* What is required *
Retype all entries exactly, skipping pictures.

* Supplied material *
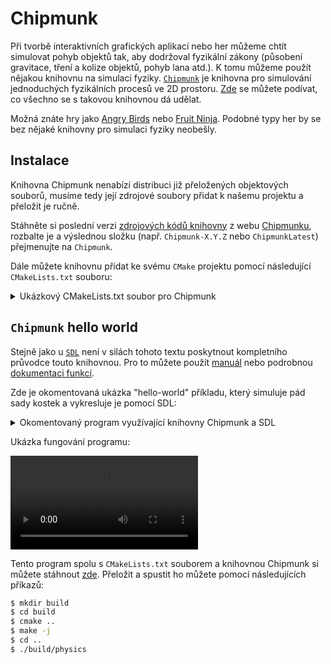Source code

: # Chipmunk
Při tvorbě interaktivních grafických aplikací nebo her můžeme chtít simulovat pohyb objektů tak, aby
dodržoval fyzikální zákony (působení gravitace, tření a kolize objektů, pohyb lana atd.). K tomu
můžeme použít nějakou knihovnu na simulaci fyziky. [`Chipmunk`](https://chipmunk-physics.net) je
knihovna pro simulování jednoduchých fyzikálních procesů ve 2D prostoru.
[Zde](https://www.youtube.com/watch?v=K84I4qqU8wg) se můžete podívat, co všechno se s takovou
knihovnou dá udělat.

Možná znáte hry jako [Angry Birds](https://youtu.be/aiiQ8btusrs?t=399) nebo
[Fruit Ninja](https://youtu.be/3bdBToxbGqg?t=212). Podobné typy her by se bez nějaké knihovny pro
simulaci fyziky neobešly.

## Instalace
Knihovna Chipmunk nenabízí distribuci již přeložených objektových souborů, musíme tedy její zdrojové
soubory přidat k našemu projektu a přeložit je ručně.

Stáhněte si poslední verzi [zdrojových kódů knihovny](https://chipmunk-physics.net/release/ChipmunkLatest.tgz)
z webu [Chipmunku](https://chipmunk-physics.net/downloads.php), rozbalte je a výslednou složku
(např. `Chipmunk-X.Y.Z` nebo `ChipmunkLatest`) přejmenujte na `Chipmunk`.

Dále můžete knihovnu přidat ke svému `CMake` projektu pomocí následující `CMakeLists.txt` souboru:

<details>
<summary>Ukázkový CMakeLists.txt soubor pro Chipmunk</summary>

```cmake
cmake_minimum_required(VERSION 3.4)

project(physics)

# Parametr -pthread je nutný při použití této knihovny
set(CMAKE_C_FLAGS "${CMAKE_C_FLAGS} -pthread")

# Vložení adresáře Chipmunk
add_subdirectory(Chipmunk)

# Vytvoření programu
add_executable(physics main.c)

# Přidání knihovny k našemu programu
target_include_directories(physics PRIVATE Chipmunk/include/chipmunk)
target_link_libraries(physics chipmunk)
```
</details>

## `Chipmunk` hello world
Stejně jako u [`SDL`](sdl.md) není v silách tohoto textu poskytnout kompletního průvodce touto
knihovnou. Pro to můžete použít [manuál](https://chipmunk-physics.net/release/ChipmunkLatest-Docs/)
nebo podrobnou [dokumentaci funkcí](https://chipmunk-physics.net/release/ChipmunkLatest-API-Reference/modules.html).

Zde je okomentovaná ukázka "hello-world" příkladu, který simuluje pád sady kostek a vykresluje je
pomocí SDL:
<details>
<summary>Okomentovaný program využívající knihovny Chipmunk a SDL</summary>

```c
#include <chipmunk.h>
#include <SDL2/SDL.h>
#include <SDL2/SDL_image.h>
#include <assert.h>
#include <stdbool.h>

const int WIDTH = 800;
const int HEIGHT = 600;

int main() {
    // Vytvoření SDL okna a kreslítka
    assert(!SDL_Init(SDL_INIT_VIDEO));

    SDL_Window* window = SDL_CreateWindow("Physics", 100, 100, WIDTH, HEIGHT, SDL_WINDOW_SHOWN);
    SDL_Renderer* renderer = SDL_CreateRenderer(window, -1, SDL_RENDERER_ACCELERATED | SDL_RENDERER_PRESENTVSYNC);

    // Načtení obrázku z disku
    SDL_Texture* image = IMG_LoadTexture(renderer, "wood.jpg");
    assert(image);

    SDL_SetRenderDrawColor(renderer, 0, 0, 0, 255);

    // Vytvoření prostoru, ve kterém bude probíhat fyzikální simulace
    cpSpace* space = cpSpaceNew();
    // Nastavení síly gravitace
    cpSpaceSetGravity(space, (cpVect) { .x = 0, .y = -100.0f });

    // Vytvoření země
    cpShape* ground = cpSegmentShapeNew(
        cpSpaceGetStaticBody(space),
        (cpVect) { .x = 0, .y = 10},
        (cpVect) { .x = WIDTH, .y = 10},
        0
    );
    cpShapeSetFriction(ground, 1.0f);    // Nastavení tření země
    cpSpaceAddShape(space, ground);      // Přidání země do světa

    const float mass = 10.0f;            // Váha kostky
    const int dimension = 30;            // Rozměr kostky

    cpShape* boxes[10];                  // Pole kostek
    for (int i = 0; i < 10; i++) {
        // Vytvoření těla kostky, které se bude hýbat
        cpBody* body = cpBodyNew(mass, cpMomentForBox(mass, dimension, dimension));
        // Přidání těla do prostoru
        cpSpaceAddBody(space, body);
        // Nastavení pozice kostky
        cpBodySetPosition(body, (cpVect) {
            .x = 100 + 5 * i,
            .y = 40 + i * (dimension + 10)
        });

        // Vytvoření tvaru kostky, který bude použito pro detekci kolizí
        cpShape* shape = cpBoxShapeNew(body, dimension, dimension, 1);
        // Přidání tvaru do prostoru
        cpSpaceAddShape(space, shape);
        // Nastavení tření kostky
        cpShapeSetFriction(shape, 1.0f);

        boxes[i] = shape;
    }

    Uint64 last = SDL_GetPerformanceCounter();   // Počítání času vykreslování
    float physics_counter = 0.0f;                // Počítání času fyziky
    float timestep = 1.0f / 60.0f;               // Časový krok, o který se bude fyzika posouvat

    bool quit = false;
    while (!quit) {
        SDL_Event event;
        while (SDL_PollEvent(&event)) {
            if (event.type == SDL_QUIT) {
                quit = true;
            }
        }

        Uint64 now = SDL_GetPerformanceCounter();

        // Počet vteřin od poslední iterace herní smyčky
        float delta_time_s = ((float)(now - last) / (float)SDL_GetPerformanceFrequency());
        last = now;

        // Odsimulování času fyziky
        physics_counter += delta_time_s;
        while (physics_counter >= timestep) {
            cpSpaceStep(space, timestep);  // Provedení jednoho časového kroku
            physics_counter -= timestep;
        }

        SDL_RenderClear(renderer);

        for (int i = 0; i < 10; i++) {
            cpShape* shape = boxes[i];
            cpBody* body = cpShapeGetBody(shape);

            cpVect position = cpBodyGetPosition(body);  // Získání pozice kostky
            float angle_radians = cpBodyGetAngle(body); // Získání úhlu kostky (v radiánech)
            float angle_deg = angle_radians * (180 / M_PI); // Převod na stupně

            SDL_Rect rect = {
                .x = position.x - dimension / 2,
                .y = HEIGHT - (position.y + dimension / 2),  // V Chipmunku jde Y nahoru, v SDL dolů, musíme jej vyměnit
                .w = dimension,
                .h = dimension
            };

            SDL_RenderCopyEx(renderer, image, NULL, &rect, -angle_deg, NULL, SDL_FLIP_NONE);
        }

        SDL_RenderPresent(renderer);
    }

    // Uvolnění prostředků
    for (int i = 0; i < 10; i++) {
        cpShape* shape = boxes[i];
        cpBody* body = cpShapeGetBody(shape);

        cpSpaceRemoveShape(space, shape);
        cpSpaceRemoveBody(space, body);
        cpShapeFree(shape);
        cpBodyFree(body);
    }
    cpSpaceRemoveShape(space, ground);
    cpShapeFree(ground);
    cpSpaceFree(space);
    SDL_DestroyTexture(image);
    SDL_DestroyRenderer(renderer);
    SDL_DestroyWindow(window);
    SDL_Quit();

    return 0;
}
```
</details>

Ukázka fungování programu:

<video src="../../static/video/chipmunk-boxes.webm" controls></video>

Tento program spolu s `CMakeLists.txt` souborem a knihovnou Chipmunk si můžete stáhnout
[zde](../../static/snippets/physics.zip). Přeložit a spustit ho můžete pomocí následujících příkazů:
```bash
$ mkdir build
$ cd build
$ cmake ..
$ make -j
$ cd ..
$ ./build/physics
```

* The answer *
Source code

: # Chipmunk
Při tvorbě interaktivních grafických aplikací nebo her můžeme chtít simulovat pohyb objektů tak, aby
dodržoval fyzikální zákony (působení gravitace, tření a kolize objektů, pohyb lana atd.). K tomu
můžeme použít nějakou knihovnu na simulaci fyziky. [`Chipmunk`](https://chipmunk-physics.net) je
knihovna pro simulování jednoduchých fyzikálních procesů ve 2D prostoru.
[Zde](https://www.youtube.com/watch?v=K84I4qqU8wg) se můžete podívat, co všechno se s takovou
knihovnou dá udělat.

Možná znáte hry jako [Angry Birds](https://youtu.be/aiiQ8btusrs?t=399) nebo
[Fruit Ninja](https://youtu.be/3bdBToxbGqg?t=212). Podobné typy her by se bez nějaké knihovny pro
simulaci fyziky neobešly.

## Instalace
Knihovna Chipmunk nenabízí distribuci již přeložených objektových souborů, musíme tedy její zdrojové
soubory přidat k našemu projektu a přeložit je ručně.

Stáhněte si poslední verzi [zdrojových kódů knihovny](https://chipmunk-physics.net/release/ChipmunkLatest.tgz)
z webu [Chipmunku](https://chipmunk-physics.net/downloads.php), rozbalte je a výslednou složku
(např. `Chipmunk-X.Y.Z` nebo `ChipmunkLatest`) přejmenujte na `Chipmunk`.

Dále můžete knihovnu přidat ke svému `CMake` projektu pomocí následující `CMakeLists.txt` souboru:

<details>
<summary>Ukázkový CMakeLists.txt soubor pro Chipmunk</summary>

```cmake
cmake_minimum_required(VERSION 3.4)

project(physics)

# Parametr -pthread je nutný při použití této knihovny
set(CMAKE_C_FLAGS "${CMAKE_C_FLAGS} -pthread")

# Vložení adresáře Chipmunk
add_subdirectory(Chipmunk)

# Vytvoření programu
add_executable(physics main.c)

# Přidání knihovny k našemu programu
target_include_directories(physics PRIVATE Chipmunk/include/chipmunk)
target_link_libraries(physics chipmunk)
```
</details>

## `Chipmunk` hello world
Stejně jako u [`SDL`](sdl.md) není v silách tohoto textu poskytnout kompletního průvodce touto
knihovnou. Pro to můžete použít [manuál](https://chipmunk-physics.net/release/ChipmunkLatest-Docs/)
nebo podrobnou [dokumentaci funkcí](https://chipmunk-physics.net/release/ChipmunkLatest-API-Reference/modules.html).

Zde je okomentovaná ukázka "hello-world" příkladu, který simuluje pád sady kostek a vykresluje je
pomocí SDL:
<details>
<summary>Okomentovaný program využívající knihovny Chipmunk a SDL</summary>

```c
#include <chipmunk.h>
#include <SDL2/SDL.h>
#include <SDL2/SDL_image.h>
#include <assert.h>
#include <stdbool.h>

const int WIDTH = 800;
const int HEIGHT = 600;

int main() {
    // Vytvoření SDL okna a kreslítka
    assert(!SDL_Init(SDL_INIT_VIDEO));

    SDL_Window* window = SDL_CreateWindow("Physics", 100, 100, WIDTH, HEIGHT, SDL_WINDOW_SHOWN);
    SDL_Renderer* renderer = SDL_CreateRenderer(window, -1, SDL_RENDERER_ACCELERATED | SDL_RENDERER_PRESENTVSYNC);

    // Načtení obrázku z disku
    SDL_Texture* image = IMG_LoadTexture(renderer, "wood.jpg");
    assert(image);

    SDL_SetRenderDrawColor(renderer, 0, 0, 0, 255);

    // Vytvoření prostoru, ve kterém bude probíhat fyzikální simulace
    cpSpace* space = cpSpaceNew();
    // Nastavení síly gravitace
    cpSpaceSetGravity(space, (cpVect) { .x = 0, .y = -100.0f });

    // Vytvoření země
    cpShape* ground = cpSegmentShapeNew(
        cpSpaceGetStaticBody(space),
        (cpVect) { .x = 0, .y = 10},
        (cpVect) { .x = WIDTH, .y = 10},
        0
    );
    cpShapeSetFriction(ground, 1.0f);    // Nastavení tření země
    cpSpaceAddShape(space, ground);      // Přidání země do světa

    const float mass = 10.0f;            // Váha kostky
    const int dimension = 30;            // Rozměr kostky

    cpShape* boxes[10];                  // Pole kostek
    for (int i = 0; i < 10; i++) {
        // Vytvoření těla kostky, které se bude hýbat
        cpBody* body = cpBodyNew(mass, cpMomentForBox(mass, dimension, dimension));
        // Přidání těla do prostoru
        cpSpaceAddBody(space, body);
        // Nastavení pozice kostky
        cpBodySetPosition(body, (cpVect) {
            .x = 100 + 5 * i,
            .y = 40 + i * (dimension + 10)
        });

        // Vytvoření tvaru kostky, který bude použito pro detekci kolizí
        cpShape* shape = cpBoxShapeNew(body, dimension, dimension, 1);
        // Přidání tvaru do prostoru
        cpSpaceAddShape(space, shape);
        // Nastavení tření kostky
        cpShapeSetFriction(shape, 1.0f);

        boxes[i] = shape;
    }

    Uint64 last = SDL_GetPerformanceCounter();   // Počítání času vykreslování
    float physics_counter = 0.0f;                // Počítání času fyziky
    float timestep = 1.0f / 60.0f;               // Časový krok, o který se bude fyzika posouvat

    bool quit = false;
    while (!quit) {
        SDL_Event event;
        while (SDL_PollEvent(&event)) {
            if (event.type == SDL_QUIT) {
                quit = true;
            }
        }

        Uint64 now = SDL_GetPerformanceCounter();

        // Počet vteřin od poslední iterace herní smyčky
        float delta_time_s = ((float)(now - last) / (float)SDL_GetPerformanceFrequency());
        last = now;

        // Odsimulování času fyziky
        physics_counter += delta_time_s;
        while (physics_counter >= timestep) {
            cpSpaceStep(space, timestep);  // Provedení jednoho časového kroku
            physics_counter -= timestep;
        }

        SDL_RenderClear(renderer);

        for (int i = 0; i < 10; i++) {
            cpShape* shape = boxes[i];
            cpBody* body = cpShapeGetBody(shape);

            cpVect position = cpBodyGetPosition(body);  // Získání pozice kostky
            float angle_radians = cpBodyGetAngle(body); // Získání úhlu kostky (v radiánech)
            float angle_deg = angle_radians * (180 / M_PI); // Převod na stupně

            SDL_Rect rect = {
                .x = position.x - dimension / 2,
                .y = HEIGHT - (position.y + dimension / 2),  // V Chipmunku jde Y nahoru, v SDL dolů, musíme jej vyměnit
                .w = dimension,
                .h = dimension
            };

            SDL_RenderCopyEx(renderer, image, NULL, &rect, -angle_deg, NULL, SDL_FLIP_NONE);
        }

        SDL_RenderPresent(renderer);
    }

    // Uvolnění prostředků
    for (int i = 0; i < 10; i++) {
        cpShape* shape = boxes[i];
        cpBody* body = cpShapeGetBody(shape);

        cpSpaceRemoveShape(space, shape);
        cpSpaceRemoveBody(space, body);
        cpShapeFree(shape);
        cpBodyFree(body);
    }
    cpSpaceRemoveShape(space, ground);
    cpShapeFree(ground);
    cpSpaceFree(space);
    SDL_DestroyTexture(image);
    SDL_DestroyRenderer(renderer);
    SDL_DestroyWindow(window);
    SDL_Quit();

    return 0;
}
```
</details>

Ukázka fungování programu:

<video src="../../static/video/chipmunk-boxes.webm" controls></video>

Tento program spolu s `CMakeLists.txt` souborem a knihovnou Chipmunk si můžete stáhnout
[zde](../../static/snippets/physics.zip). Přeložit a spustit ho můžete pomocí následujících příkazů:
```bash
$ mkdir build
$ cd build
$ cmake ..
$ make -j
$ cd ..
$ ./build/physics
```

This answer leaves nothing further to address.